俺がポカンとしているとパティアは腰に手を当てて睨んできた。


「康史、鈍感なんだな。お姉さん怒っちゃうんだぞ」

「だれがお姉さんだ」

「パティアはこう見えても17歳なんだぞ」


 マジか! 驚く俺の肩にガルナは手をかけた。


「アイツの時間は子供の頃から止まってんだ。康史と深沙央がアイツの時間を動かしてくれたら俺は嬉しいよ」

「そうか……ちなみにガルナまで年上じゃないだろうな」

「俺はまだ14だぜ」


 そうかそうか……俺は二歳年下の女子と同じ身長だったのか。ぎゃふん。



 リビングには小洒落たテーブルを挟んで大きなソファがある。俺たちはここでお茶をすすっている。

 パティアはお茶菓子をモグモグと嬉しそうに頬張っていた。まるで小リスみたいに口を膨らませていて可愛い。


「おい、さっき茶を持ってきた金ぴかのオッサンはなんだ。この前も見た気がするけど、なんで屋敷にいるんだ?」

「外見で判断しちゃダメだけど、魔物みたいだったね」

「…………」


 パティアとは対照的にガルナたち3人は怪訝そうな顔をしている。


 金ぴかのオッサンとはマミイラのことだ。以前、吸血魔が異世界から悪人を召喚した。そのうちの一人。もう悪いことはしないと謝っていたので、とりあえず屋敷に置いている。

 包帯が巻かれた黄金の鎧の上に、無理やり執事の服を着ながら屋敷の仕事をしてもらっているのだ。

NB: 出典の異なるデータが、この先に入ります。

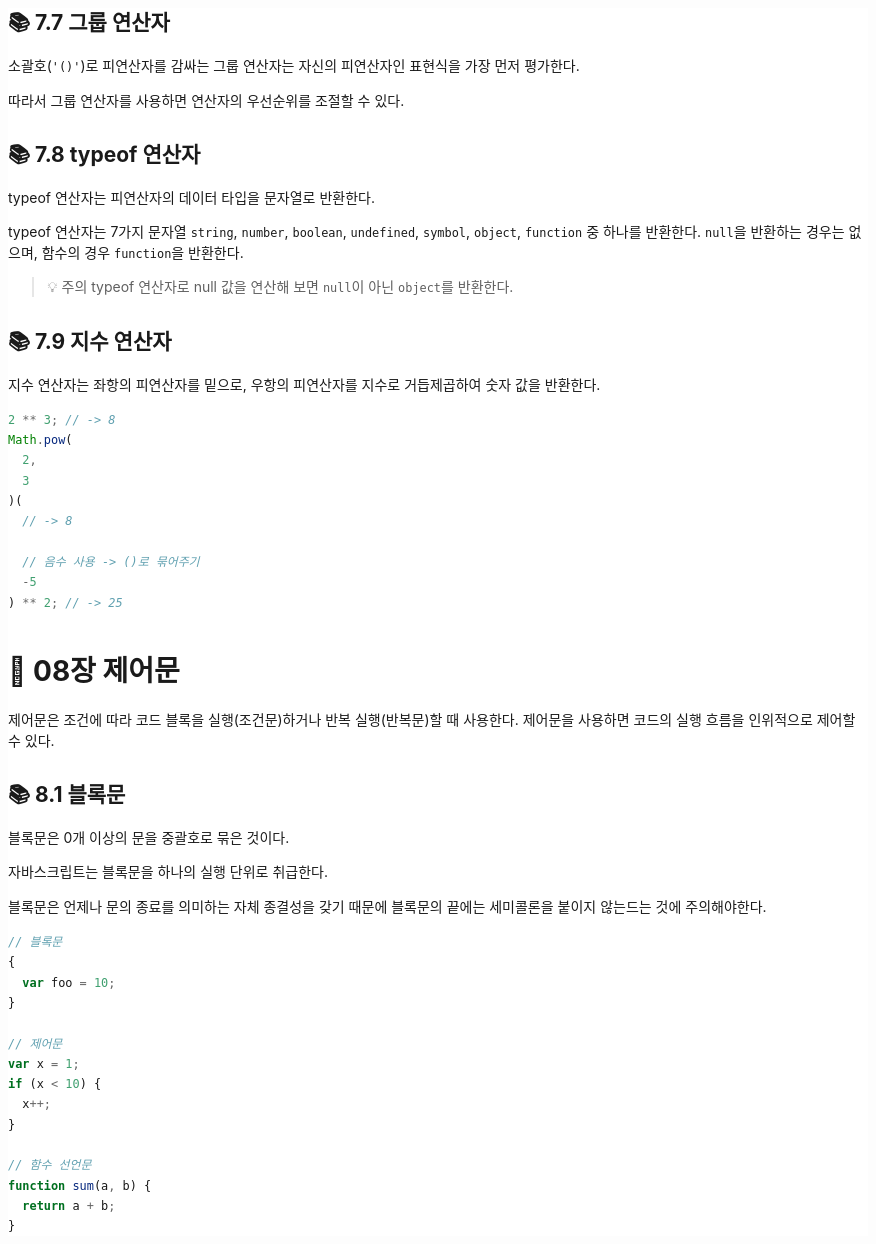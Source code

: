 ## 📚 7.7 그룹 연산자

소괄호(`'()'`)로 피연산자를 감싸는 그룹 연산자는 자신의 피연산자인 표현식을 가장 먼저 평가한다.

따라서 그룹 연산자를 사용하면 연산자의 우선순위를 조절할 수 있다.

## 📚 7.8 typeof 연산자

typeof 연산자는 피연산자의 데이터 타입을 문자열로 반환한다.

typeof 연산자는 7가지 문자열 `string`, `number`, `boolean`, `undefined`, `symbol`, `object`, `function` 중 하나를 반환한다.
`null`을 반환하는 경우는 없으며, 함수의 경우 `function`을 반환한다.

> 💡 주의
> typeof 연산자로 null 값을 연산해 보면 `null`이 아닌 `object`를 반환한다.

## 📚 7.9 지수 연산자

지수 연산자는 좌항의 피연산자를 밑으로, 우항의 피연산자를 지수로 거듭제곱하여 숫자 값을 반환한다.

```jsx
2 ** 3; // -> 8
Math.pow(
  2,
  3
)(
  // -> 8

  // 음수 사용 -> ()로 묶어주기
  -5
) ** 2; // -> 25
```

# 📌 08장 제어문

제어문은 조건에 따라 코드 블록을 실행(조건문)하거나 반복 실행(반복문)할 때 사용한다. 제어문을 사용하면 코드의 실행 흐름을 인위적으로 제어할 수 있다.

## 📚 8.1 블록문

블록문은 0개 이상의 문을 중괄호로 묶은 것이다.

자바스크립트는 블록문을 하나의 실행 단위로 취급한다.

블록문은 언제나 문의 종료를 의미하는 자체 종결성을 갖기 때문에 블록문의 끝에는 세미콜론을 붙이지 않는드는 것에 주의해야한다.

```jsx
// 블록문
{
  var foo = 10;
}

// 제어문
var x = 1;
if (x < 10) {
  x++;
}

// 함수 선언문
function sum(a, b) {
  return a + b;
}
```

「マミイラは小学三年生の時に行った異世界のラスボスだったけど、悪の道に走った理由は復讐だったの。基本的には良い人なのよ。良い血筋の人だから礼儀もわきまえているし、淹れてくれるお茶も美味しいわ」


 深沙央さんの言うとおり、たしかにお茶は美味しい。


「それにしてもメイドさんがたくさんいるよね。みんな若いし」


 ブロンダが訝しげな目で俺を睨む。


「変な想像するなよ。ここにいる女の子は吸血魔から助けた子で、みんな自分の意思でここに来たんだ」

「ふぅん」


 それでもなお、ジトッとした視線を送ってくる。


「丁度いい機会だから、これからのことを話しあいましょう」


 深沙央さんの提案でマーヤも交えて、俺たちがやるべきことを考えることになった。


「異世界から来た私たちはこの世界を平和にすることで元の世界に帰れるはずよ。平和な世界にするには人間と吸血魔の争いを終わらせる。そして吸血魔が人間を襲うことをやめさせなくちゃいけない」


 それを受けてガルナは頷いた。


「そうだな。そのためには吸血魔の王や軍幹部をブっ倒すのが近道だぜ。でも王国軍は辺境で吸血魔軍を追い返すので手いっぱいだ。具体的に敵国に攻め込む策は出来上がってないんだ」

「もしかしたら策はあっても私たちのところまで知らされてないのかもね」


 ガルナとブロンダが溜息をつくと、マーヤが神妙な顔つきになる。


「吸血魔の王は変わり者で国の政治、軍事、戦争の全てを部下に任せています。吸血魔の国は参謀のマンティスが取り仕切っていると言っても過言ではありません。先に討ち倒すべきは幹部陣だと思います」

「すると王は傀儡なの?」


 深沙央さんの問にマーヤは首を振った。


「そうではありません。王は血筋ゆえ強大な魔力を秘めています。幹部陣といえども、彼の言葉を無視することはできません。しかし侵略を是として世界を混乱に導いているのは幹部陣の采配が大きいと思われます」


 とにかく今は効率よく幹部をやっつける方法があればいいんだな。思いつかないけど。

 ガルナはソファに背中を預けて天井を見上げた。


「強力な魔法があれば吸血魔の国にぶち込んで、一気に解決できるんだろうけどな」

「それはいけません。吸血魔でも平和を望んでいる者は多くいます。吸血行為を拒む者もいるんです。彼らの活動は幹部陣に潰されて日の目は出ませんが、吸血魔の全てが死んでいいものではありません」

「そ、そうだな。悪かったよ」


 泣き出しそうな剣幕のマーヤに、ガルナは頭を下げた。


「ねぇ、戦場をいくつか紹介してくれないかしら。敵軍を全滅させてまわれば王国軍は敵国に攻め込むことが出来るし、幹部陣も引っ張りだせると思うの」

「わかったよ。上に打診してみるよ」


 深沙央さんの意見にブロンダは快諾してくれた。

 ガルナはブロンダへ向けてニヤっとした。